(SUPPLIED MATERIAL)
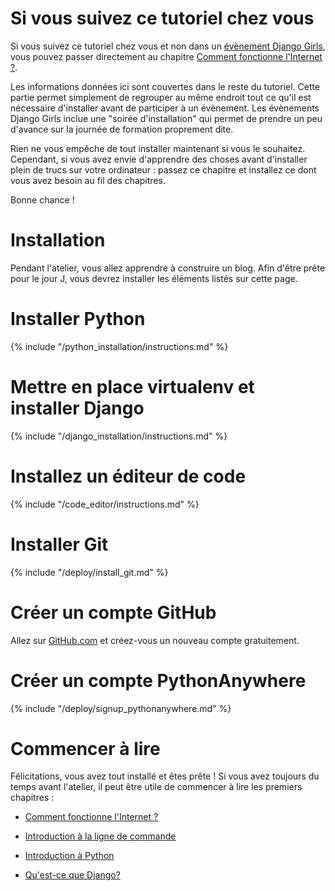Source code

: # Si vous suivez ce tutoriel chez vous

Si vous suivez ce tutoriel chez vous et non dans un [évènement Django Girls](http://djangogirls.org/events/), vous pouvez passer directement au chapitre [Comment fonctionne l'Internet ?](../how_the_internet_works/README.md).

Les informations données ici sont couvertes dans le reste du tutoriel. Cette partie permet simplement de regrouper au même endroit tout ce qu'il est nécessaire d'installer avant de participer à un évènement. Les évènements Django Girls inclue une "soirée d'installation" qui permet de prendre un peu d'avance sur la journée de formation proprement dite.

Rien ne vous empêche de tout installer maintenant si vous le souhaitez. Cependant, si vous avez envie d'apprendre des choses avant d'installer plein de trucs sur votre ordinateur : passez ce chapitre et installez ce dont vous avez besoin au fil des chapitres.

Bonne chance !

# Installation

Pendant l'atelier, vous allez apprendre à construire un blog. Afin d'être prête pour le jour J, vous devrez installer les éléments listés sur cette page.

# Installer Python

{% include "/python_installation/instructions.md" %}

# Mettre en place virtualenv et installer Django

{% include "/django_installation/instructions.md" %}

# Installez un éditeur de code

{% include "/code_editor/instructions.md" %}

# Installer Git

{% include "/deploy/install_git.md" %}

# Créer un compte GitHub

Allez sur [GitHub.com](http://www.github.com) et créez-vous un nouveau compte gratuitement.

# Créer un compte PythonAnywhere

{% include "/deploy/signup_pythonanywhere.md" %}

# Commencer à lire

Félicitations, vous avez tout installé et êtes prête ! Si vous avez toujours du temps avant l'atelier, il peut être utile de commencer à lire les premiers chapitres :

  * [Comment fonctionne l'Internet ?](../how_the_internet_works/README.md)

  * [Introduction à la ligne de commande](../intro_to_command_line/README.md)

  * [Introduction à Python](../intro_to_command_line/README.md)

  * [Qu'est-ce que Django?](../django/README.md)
(End SUPPLIED MATERIAL)
(SUPPLIED MATERIAL)
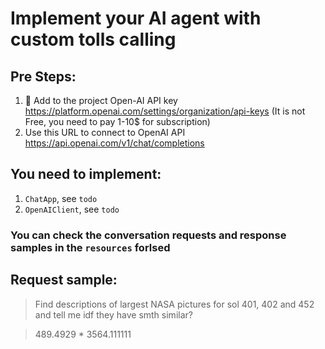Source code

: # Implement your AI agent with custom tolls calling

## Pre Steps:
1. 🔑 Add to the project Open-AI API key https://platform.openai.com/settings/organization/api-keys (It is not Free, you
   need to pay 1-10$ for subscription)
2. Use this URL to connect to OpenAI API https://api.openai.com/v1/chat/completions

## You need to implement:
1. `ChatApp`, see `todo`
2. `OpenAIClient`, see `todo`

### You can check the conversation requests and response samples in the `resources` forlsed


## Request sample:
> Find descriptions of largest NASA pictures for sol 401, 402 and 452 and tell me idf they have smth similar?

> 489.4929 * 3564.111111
(End SUPPLIED MATERIAL)
■ **WORK ORDER**: From the entries above, give again exactly the lines running from the line with "ligne de commande](../intro_to_command_line/README.md)" to the line with "[Qu'est-ce que Django?](../django/README.md)"; include both of those lines.

■ **RESULT BELOW**:
  * [Introduction à la ligne de commande](../intro_to_command_line/README.md)

  * [Introduction à Python](../intro_to_command_line/README.md)

  * [Qu'est-ce que Django?](../django/README.md)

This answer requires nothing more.